Yet just like with the Christian who tells you that Jesus died for your sins and all you need to do is accept Him, or the Muslim who states that there is no god but God and Muhammad is His Prophet and that there is nothing really more that matters, it is not quite so simple as that, for the real story of Sikhism is far more complex, ambiguous, confusing and shrouded in mystery than all that. For just as many academics can cast serious doubt on whether Jesus or Muhammad ever actually existed – and if they did, their lives may have been radically different to those of accepted Christian or Muslim tradition – then so too is it with the Sikhs. Nanak did exist, as did all the Gurus that followed him but following that the shrouds of mist start to descend. Take for example this sentence from a famous treatise on Hinduism. “The reform movements of Ramananda, Caitanya, Kabir, and Nanak show the stimulus of Islam.”1 Here Guru Nanak's movement, known in its day as the Nanak Panth (lit. 'Nanak's Path), is clearly being labelled as a Hindu reformist movement, not a separate religion, and in his life it was virtually indistinguishable from many of the other Santi Hindu movements. So, did Nanak ever intend to start a new religion at all and, if he did, would it have looked much like modern Sikhism?

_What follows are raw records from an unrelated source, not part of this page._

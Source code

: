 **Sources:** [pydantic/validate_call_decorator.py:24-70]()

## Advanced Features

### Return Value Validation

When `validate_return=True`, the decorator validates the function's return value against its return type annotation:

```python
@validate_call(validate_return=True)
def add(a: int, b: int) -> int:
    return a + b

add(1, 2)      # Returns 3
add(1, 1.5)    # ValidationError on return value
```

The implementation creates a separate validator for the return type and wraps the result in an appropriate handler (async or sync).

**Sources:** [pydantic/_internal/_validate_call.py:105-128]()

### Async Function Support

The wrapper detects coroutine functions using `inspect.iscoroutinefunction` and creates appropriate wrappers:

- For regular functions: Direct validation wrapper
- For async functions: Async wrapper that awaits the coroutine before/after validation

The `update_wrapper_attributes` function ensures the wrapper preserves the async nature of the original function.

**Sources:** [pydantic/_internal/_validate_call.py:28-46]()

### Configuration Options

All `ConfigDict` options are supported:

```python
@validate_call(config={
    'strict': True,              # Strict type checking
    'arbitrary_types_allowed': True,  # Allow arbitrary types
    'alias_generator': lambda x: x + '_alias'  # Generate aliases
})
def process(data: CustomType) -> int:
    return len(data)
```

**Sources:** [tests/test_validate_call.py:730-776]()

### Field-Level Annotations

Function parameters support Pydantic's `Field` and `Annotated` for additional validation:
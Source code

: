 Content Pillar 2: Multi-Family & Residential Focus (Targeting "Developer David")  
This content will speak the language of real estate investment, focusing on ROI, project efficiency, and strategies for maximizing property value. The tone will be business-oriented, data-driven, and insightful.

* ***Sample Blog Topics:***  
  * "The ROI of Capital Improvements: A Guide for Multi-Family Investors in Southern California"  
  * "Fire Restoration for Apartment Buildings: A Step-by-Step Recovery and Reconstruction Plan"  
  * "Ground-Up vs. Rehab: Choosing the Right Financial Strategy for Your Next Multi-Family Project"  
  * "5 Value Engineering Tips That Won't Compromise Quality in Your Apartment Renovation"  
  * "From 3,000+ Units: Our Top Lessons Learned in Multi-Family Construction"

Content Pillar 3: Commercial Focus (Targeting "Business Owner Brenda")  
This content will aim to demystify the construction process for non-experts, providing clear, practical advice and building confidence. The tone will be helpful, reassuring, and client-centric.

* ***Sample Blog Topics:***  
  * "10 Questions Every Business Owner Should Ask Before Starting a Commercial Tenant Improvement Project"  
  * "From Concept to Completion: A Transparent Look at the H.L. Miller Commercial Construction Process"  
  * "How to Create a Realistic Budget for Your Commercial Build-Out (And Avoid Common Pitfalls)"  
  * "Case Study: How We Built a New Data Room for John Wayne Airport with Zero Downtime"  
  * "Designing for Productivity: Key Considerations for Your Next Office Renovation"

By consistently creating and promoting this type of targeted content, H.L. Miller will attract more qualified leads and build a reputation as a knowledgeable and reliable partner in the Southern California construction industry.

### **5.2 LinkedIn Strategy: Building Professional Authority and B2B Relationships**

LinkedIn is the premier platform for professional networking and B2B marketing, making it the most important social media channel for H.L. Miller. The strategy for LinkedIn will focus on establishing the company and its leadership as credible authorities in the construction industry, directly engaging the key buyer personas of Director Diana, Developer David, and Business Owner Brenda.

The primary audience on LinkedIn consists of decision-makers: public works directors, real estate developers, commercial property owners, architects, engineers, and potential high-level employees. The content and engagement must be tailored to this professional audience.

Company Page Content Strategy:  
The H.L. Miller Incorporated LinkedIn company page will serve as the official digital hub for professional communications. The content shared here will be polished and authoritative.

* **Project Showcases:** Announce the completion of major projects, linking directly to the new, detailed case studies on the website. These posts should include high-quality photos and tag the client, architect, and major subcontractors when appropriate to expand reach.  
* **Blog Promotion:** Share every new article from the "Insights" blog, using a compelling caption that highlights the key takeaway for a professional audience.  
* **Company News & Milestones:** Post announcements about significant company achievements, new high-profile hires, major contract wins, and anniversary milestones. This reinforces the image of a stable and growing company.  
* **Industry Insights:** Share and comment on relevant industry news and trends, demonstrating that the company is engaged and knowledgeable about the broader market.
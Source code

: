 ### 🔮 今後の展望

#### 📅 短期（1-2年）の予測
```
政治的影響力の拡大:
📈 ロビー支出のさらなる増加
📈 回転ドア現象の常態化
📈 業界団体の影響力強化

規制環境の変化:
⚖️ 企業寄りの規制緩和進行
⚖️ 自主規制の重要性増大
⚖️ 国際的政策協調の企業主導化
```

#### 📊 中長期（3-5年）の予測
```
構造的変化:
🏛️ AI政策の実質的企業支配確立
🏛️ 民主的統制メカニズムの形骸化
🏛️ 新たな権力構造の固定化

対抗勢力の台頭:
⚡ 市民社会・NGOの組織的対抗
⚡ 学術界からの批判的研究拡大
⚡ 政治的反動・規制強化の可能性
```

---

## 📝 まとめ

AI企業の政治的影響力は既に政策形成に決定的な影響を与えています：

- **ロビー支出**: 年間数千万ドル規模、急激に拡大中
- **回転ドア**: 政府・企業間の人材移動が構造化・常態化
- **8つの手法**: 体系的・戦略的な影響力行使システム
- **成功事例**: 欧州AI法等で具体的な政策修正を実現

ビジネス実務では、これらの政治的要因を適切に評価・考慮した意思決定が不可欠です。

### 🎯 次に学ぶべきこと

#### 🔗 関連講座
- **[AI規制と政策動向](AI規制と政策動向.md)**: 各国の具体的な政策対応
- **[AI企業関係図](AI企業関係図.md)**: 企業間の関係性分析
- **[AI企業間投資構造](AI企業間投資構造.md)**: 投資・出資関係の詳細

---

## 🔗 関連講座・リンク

Personally, I find Guru Nanak a singularly inspirational figure. Popular Sikh tradition depicts him accompanied by two disciples – the Hindu Bhai Bala and the Muslim Bhai Mardan – and he travelled widely, gaining insight and inspiration from a wide variety of Hindu, Buddhist, Islamic and Jain traditions as well as, possibly, Christianity and Judaism.2 Much of his teaching was expounded on these travels and came in the form of parable such as this one:

'When Guru Nanak Dev Ji visited Haridwar, he asked the people as to what they were doing. A priest replied, “We are offering water to our dead ancestors in the region of Sun to quench their thirst.”

Upon this, the Guru started throwing water towards the west. The Hindu pilgrims were astonished and asked Guru Nanak about what he was doing. The Guru replied, “I am watering my fields in Punjab.” The priest asked, “How can your water reach such a distance?” The Guru retorted, “How far your ancestors are from here?” One of them replied, “In the other world.”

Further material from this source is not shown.